À l’origine du projet se trouve « un intérêt commun pour les “Fragments amoureux” de Barthes ». Elles en parlent comme d’une « sorte de dictionnaire » que l’on « laisse au bord du lit » et que l’on « relit tout le temps ». Loin d’un travail universitaire sur ce classique, la metteur en scène invite ses quatre camarades à faire exploser une énergie libératrice sur scène. D’ailleurs, ça se voit, la complicité entre les filles de la compagnie Avant l’aube est forte. Outre les questions entre « bonnes copines », chacune écrit pour le spectacle des textes pour les autres, développant autant qu’il lui est possible l’ensemble des « états amoureux » qu’elle a connus.
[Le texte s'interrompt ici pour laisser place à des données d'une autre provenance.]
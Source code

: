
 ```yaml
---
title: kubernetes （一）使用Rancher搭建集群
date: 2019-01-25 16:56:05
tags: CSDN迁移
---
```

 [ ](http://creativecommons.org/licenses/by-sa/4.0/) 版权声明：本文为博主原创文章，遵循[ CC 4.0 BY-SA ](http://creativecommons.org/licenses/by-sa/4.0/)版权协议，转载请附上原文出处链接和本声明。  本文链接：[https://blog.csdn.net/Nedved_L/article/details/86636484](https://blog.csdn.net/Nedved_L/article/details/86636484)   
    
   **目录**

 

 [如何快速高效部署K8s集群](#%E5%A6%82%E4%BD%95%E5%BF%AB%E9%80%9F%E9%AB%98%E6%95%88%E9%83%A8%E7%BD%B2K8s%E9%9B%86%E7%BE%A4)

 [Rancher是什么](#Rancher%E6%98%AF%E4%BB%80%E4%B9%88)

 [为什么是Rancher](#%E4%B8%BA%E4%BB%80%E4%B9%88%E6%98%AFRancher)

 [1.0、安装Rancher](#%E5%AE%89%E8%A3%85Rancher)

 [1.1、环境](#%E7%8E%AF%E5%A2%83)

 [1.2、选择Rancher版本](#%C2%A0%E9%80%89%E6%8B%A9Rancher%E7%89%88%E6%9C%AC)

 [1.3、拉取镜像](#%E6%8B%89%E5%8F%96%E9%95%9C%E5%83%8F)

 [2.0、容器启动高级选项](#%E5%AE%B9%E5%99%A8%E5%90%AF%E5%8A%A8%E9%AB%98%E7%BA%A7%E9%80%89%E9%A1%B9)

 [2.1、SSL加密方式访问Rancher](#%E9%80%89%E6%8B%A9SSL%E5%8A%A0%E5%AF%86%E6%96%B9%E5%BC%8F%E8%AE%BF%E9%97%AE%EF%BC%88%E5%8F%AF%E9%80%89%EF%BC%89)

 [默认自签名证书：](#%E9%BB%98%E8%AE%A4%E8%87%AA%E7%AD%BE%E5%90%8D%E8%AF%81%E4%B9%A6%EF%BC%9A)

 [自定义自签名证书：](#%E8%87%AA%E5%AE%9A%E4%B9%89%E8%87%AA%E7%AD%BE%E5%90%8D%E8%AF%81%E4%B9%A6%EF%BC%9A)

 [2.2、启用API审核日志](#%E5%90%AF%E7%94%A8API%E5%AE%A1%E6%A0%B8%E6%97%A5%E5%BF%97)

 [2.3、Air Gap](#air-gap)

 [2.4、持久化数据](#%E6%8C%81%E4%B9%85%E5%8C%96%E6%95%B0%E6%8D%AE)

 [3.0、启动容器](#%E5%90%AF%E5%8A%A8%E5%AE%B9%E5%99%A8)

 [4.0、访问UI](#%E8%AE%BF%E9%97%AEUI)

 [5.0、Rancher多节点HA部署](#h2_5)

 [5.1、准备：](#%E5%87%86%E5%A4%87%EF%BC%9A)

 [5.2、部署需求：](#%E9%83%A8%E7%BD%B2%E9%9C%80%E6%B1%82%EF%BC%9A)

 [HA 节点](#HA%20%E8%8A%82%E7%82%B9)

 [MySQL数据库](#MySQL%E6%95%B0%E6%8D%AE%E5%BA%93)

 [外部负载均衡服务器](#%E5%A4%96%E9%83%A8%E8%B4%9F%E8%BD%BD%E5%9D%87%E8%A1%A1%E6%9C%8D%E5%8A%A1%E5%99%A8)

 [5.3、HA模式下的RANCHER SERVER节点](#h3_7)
Libération des corps, des esprits, du langage : si le mot « clitoris » claque aux oreilles, ce n’est pas par vulgarité gratuite, rappelle Lillah. Bien au contraire, c’est parce qu’il est un élément important du réel et de la sexualité : il existe et il pose question. « Clairement, cela provient d’une discussion entre nous, d’une question que chacune s’est posée. Lucie est la caution “scientifique“ : elle nous fait des dessins. » De fait, la plupart des textes relèvent de questionnements du quotidien, qu’elles partagent entre ami-e-s, comme tout le monde. Et dans la forme, chacune a eu le droit de mettre à jour un fantasme théâtral personnel, relié à la problématique de départ : une scène aux accents d’Almodóvar, une autre se moquant des clichés de Disney, etc.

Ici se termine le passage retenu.